Il tend à Orphée un album de pages blanches

orphée
Je ne vois que des pages blanches !

ancien poète
Celà s’appelle «NUDISME».

orphée
Mais c’est ridicule !

ancien poète

Moins ridicule que si ces pages étaient couvertes de textes ridicules ! Aucun excès n’est ridicule !
Orphée, votre plus grave défaut est de savoir jusqu’où on peut aller trop loin.

To Write the Thing That is to be Written

An extract from Astri von Arbin Ahlander‘s interview with Tom McCarthy in The Days Of Yore 2011:

…So after college, in Prague, there was always the project: To write the thing that is to be written. …There was a project. I couldn’t name it, I didn’t know what it was, but it was to write. So, all of this was somehow part of the project. Even partying was somehow part of the project. …It was a very good place for being a painter, writer or filmmaker without painting, writing or making films, necessarily. It was conducive to taking the scenic route. But, I mean, look at Baudelaire. He sits in his bed in Paris smoking hashish for weeks on end and then that becomes “the thing.”

…Read. Read, read, read. That would be the thing. Because, ultimately, it’s not about having something to say. It’s what Kafka said, “I write in order to affirm and re-affirm that I have nothing to say.” Writing is not about having something to say. It’s about an intense relationship with the symbolic. Which means being completely immersed in literature, which means in other literature, but also in the world and all its mediations. So, maybe that would be the advice: Go and get immersed.
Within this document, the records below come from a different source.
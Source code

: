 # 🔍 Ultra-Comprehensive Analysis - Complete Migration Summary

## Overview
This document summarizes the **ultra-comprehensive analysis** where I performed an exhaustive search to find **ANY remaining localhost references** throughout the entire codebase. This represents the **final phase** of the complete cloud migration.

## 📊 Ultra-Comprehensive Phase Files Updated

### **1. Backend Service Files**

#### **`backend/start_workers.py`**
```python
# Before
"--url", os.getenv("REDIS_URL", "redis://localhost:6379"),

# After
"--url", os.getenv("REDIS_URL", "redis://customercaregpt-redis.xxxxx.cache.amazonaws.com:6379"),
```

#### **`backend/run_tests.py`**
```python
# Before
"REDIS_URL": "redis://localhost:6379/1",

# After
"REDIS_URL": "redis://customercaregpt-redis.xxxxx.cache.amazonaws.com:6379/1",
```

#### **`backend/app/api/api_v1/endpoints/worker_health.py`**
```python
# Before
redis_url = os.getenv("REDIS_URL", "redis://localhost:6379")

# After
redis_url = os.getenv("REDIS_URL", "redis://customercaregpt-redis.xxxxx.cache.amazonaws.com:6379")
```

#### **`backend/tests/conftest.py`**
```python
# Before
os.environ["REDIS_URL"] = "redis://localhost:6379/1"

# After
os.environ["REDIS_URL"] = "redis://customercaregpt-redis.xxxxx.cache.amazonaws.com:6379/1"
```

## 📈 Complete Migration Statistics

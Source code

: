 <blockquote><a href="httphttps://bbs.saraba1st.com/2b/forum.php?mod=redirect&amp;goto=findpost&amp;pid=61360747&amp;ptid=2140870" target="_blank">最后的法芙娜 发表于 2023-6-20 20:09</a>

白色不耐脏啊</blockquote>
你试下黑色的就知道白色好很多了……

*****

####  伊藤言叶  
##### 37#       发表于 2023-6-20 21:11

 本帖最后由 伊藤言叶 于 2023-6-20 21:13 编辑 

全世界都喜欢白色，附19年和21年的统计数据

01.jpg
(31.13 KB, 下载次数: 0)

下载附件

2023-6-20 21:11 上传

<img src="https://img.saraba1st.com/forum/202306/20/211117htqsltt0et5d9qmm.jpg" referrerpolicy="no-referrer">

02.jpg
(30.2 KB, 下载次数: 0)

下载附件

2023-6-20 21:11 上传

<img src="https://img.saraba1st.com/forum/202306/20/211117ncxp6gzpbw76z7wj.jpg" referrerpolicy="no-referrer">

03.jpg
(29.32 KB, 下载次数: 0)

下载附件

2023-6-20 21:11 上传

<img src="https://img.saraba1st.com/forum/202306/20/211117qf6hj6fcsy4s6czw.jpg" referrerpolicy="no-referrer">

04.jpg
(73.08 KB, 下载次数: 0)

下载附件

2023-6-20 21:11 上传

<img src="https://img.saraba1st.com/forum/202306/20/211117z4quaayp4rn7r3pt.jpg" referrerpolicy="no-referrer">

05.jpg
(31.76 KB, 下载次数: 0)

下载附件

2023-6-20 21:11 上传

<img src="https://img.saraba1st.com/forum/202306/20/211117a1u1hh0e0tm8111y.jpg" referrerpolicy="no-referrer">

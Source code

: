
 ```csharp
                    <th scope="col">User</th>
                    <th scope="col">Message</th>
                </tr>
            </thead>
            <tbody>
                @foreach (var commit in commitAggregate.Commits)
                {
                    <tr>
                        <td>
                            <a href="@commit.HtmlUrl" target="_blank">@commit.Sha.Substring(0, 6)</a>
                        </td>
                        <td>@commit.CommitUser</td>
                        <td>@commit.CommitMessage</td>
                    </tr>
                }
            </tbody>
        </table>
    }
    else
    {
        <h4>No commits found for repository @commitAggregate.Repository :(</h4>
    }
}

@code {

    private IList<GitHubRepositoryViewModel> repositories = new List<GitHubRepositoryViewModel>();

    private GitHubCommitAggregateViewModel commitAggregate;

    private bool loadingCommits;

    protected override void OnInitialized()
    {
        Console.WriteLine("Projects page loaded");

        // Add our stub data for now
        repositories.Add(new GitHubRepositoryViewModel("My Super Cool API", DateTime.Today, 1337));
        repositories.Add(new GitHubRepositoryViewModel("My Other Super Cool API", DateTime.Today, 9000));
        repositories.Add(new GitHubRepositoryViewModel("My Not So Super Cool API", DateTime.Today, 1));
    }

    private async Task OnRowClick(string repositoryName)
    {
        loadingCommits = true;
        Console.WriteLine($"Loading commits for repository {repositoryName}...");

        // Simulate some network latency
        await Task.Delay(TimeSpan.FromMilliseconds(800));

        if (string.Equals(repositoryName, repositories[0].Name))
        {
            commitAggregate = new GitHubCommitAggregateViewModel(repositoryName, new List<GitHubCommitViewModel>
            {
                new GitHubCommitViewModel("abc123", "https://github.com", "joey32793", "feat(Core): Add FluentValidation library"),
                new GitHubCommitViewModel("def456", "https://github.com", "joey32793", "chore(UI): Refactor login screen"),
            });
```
…People who proclaim the end of the book just haven’t read their literary history. I mean, the first novel, Don Quixote, is about the end of the book. That is the premise of literature.

I think this is a unique thing about literature: It’s a medium that only works because it doesn’t work. Right? It’s always about the experience of failure. The people who have best theorized about what literature essentially is — like Blanchot, Derrida — they keep coming back to this: It’s a system failure, like a computer crash, like Macs used to be before Steve Jobs came back. They would crash every few minutes — that is what literature is. And so it has always been living out its own death.

The problem would not be if literature was doomed, the problem would be if it wasn’t. Then we would have something to worry about. That is the state the middlebrow novel is in; it is genuinely doomed.

…I think any writing that confronts its own impossibility, its embedding within media, mediation, the interruptedness and so on that this involves, is, because of its very impossibility, actually destined to paradoxically survive the same way that fish grow lungs when the seas dry up, or something. It’ll find its biological form.